Book Synopsis Journal of the Life, Labours, and Travels of Thomas Shillitoe in the Service of the Gospel of Jesus Christ by : Thomas Shillitoe
Download or read book Journal of the Life, Labours, and Travels of Thomas Shillitoe in the Service of the Gospel of Jesus Christ written by Thomas Shillitoe and published by . This book was released on 1839 with total page 440 pages. Available in PDF, EPUB and Kindle. Book excerpt:
Download or read book Labor's Mind written by Tobias Higbie and published by University of Illinois Press. This book was released on 2018-12-30 with total page 338 pages. Available in PDF, EPUB and Kindle. Book excerpt: Business leaders, conservative ideologues, and even some radicals of the early twentieth century dismissed working people's intellect as stunted, twisted, or altogether missing. They compared workers toiling in America's sprawling factories to animals, children, and robots. Working people regularly defied these expectations, cultivating the knowledge of experience and embracing a vibrant subculture of self-education and reading. Labor's Mind uses diaries and personal correspondence, labor college records, and a range of print and visual media to recover this social history of the working-class mind. As Higbie shows, networks of working-class learners and their middle-class allies formed nothing less than a shadow labor movement. Dispersed across the industrial landscape, this movement helped bridge conflicts within radical and progressive politics even as it trained workers for the transformative new unionism of the 1930s. Revelatory and sympathetic, Labor's Mind reclaims a forgotten chapter in working-class intellectual life while mapping present-day possibilities for labor, higher education, and digitally enabled self-study.
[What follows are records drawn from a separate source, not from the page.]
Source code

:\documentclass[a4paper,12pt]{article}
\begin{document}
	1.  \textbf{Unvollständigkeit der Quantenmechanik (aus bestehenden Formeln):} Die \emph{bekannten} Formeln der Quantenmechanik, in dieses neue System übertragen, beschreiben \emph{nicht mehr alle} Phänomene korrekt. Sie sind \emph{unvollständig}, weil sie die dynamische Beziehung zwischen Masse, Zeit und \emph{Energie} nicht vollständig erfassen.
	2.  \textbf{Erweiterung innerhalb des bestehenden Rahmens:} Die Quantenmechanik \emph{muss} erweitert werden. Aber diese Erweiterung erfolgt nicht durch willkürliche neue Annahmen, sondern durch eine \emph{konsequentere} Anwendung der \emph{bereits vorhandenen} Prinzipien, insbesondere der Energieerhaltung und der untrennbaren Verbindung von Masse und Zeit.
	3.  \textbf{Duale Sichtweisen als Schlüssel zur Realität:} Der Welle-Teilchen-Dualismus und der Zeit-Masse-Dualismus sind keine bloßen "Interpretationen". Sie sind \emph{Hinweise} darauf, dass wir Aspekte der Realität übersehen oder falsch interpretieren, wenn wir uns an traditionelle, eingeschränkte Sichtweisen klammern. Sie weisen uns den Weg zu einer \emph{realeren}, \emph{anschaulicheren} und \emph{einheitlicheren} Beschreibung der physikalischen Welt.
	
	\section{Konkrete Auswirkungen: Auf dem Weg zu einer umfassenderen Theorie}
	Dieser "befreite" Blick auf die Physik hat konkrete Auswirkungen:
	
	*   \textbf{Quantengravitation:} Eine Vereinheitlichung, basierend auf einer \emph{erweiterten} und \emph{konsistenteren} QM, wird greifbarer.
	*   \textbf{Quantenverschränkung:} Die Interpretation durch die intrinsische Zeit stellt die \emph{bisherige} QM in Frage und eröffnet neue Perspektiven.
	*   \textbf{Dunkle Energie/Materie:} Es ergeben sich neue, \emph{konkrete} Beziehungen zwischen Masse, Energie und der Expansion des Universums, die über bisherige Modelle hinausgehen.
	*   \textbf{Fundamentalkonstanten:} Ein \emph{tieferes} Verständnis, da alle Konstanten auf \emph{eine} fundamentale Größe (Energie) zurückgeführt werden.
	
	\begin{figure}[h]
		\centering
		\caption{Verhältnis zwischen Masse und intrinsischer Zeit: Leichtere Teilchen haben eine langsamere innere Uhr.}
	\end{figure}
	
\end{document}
Book Synopsis Journal of the Life and Religious Labours of Elias Hicks; Written By Himself by : Elias Hicks
Download or read book Journal of the Life and Religious Labours of Elias Hicks; Written By Himself written by Elias Hicks and published by BoD – Books on Demand. This book was released on 2023-09-25 with total page 689 pages. Available in PDF, EPUB and Kindle. Book excerpt: Reproduction of the original. The publishing house Megali specialises in reproducing historical works in large print to make reading easier for people with impaired vision.
Download or read book Labor's End written by Jason Resnikoff and published by University of Illinois Press. This book was released on 2022-01-18 with total page 185 pages. Available in PDF, EPUB and Kindle. Book excerpt: Labor's End traces the discourse around automation from its origins in the factory to its wide-ranging implications in political and social life. As Jason Resnikoff shows, the term automation expressed the conviction that industrial progress meant the inevitable abolition of manual labor from industry. But the real substance of the term reflected industry's desire to hide an intensification of human work--and labor's loss of power and protection--behind magnificent machinery and a starry-eyed faith in technological revolution. The rhetorical power of the automation ideology revealed and perpetuated a belief that the idea of freedom was incompatible with the activity of work. From there, political actors ruled out the workplace as a site of politics while some of labor's staunchest allies dismissed sped-up tasks, expanded workloads, and incipient deindustrialization in the name of technological progress. A forceful intellectual history, Labor's End challenges entrenched assumptions about automation's transformation of the American workplace.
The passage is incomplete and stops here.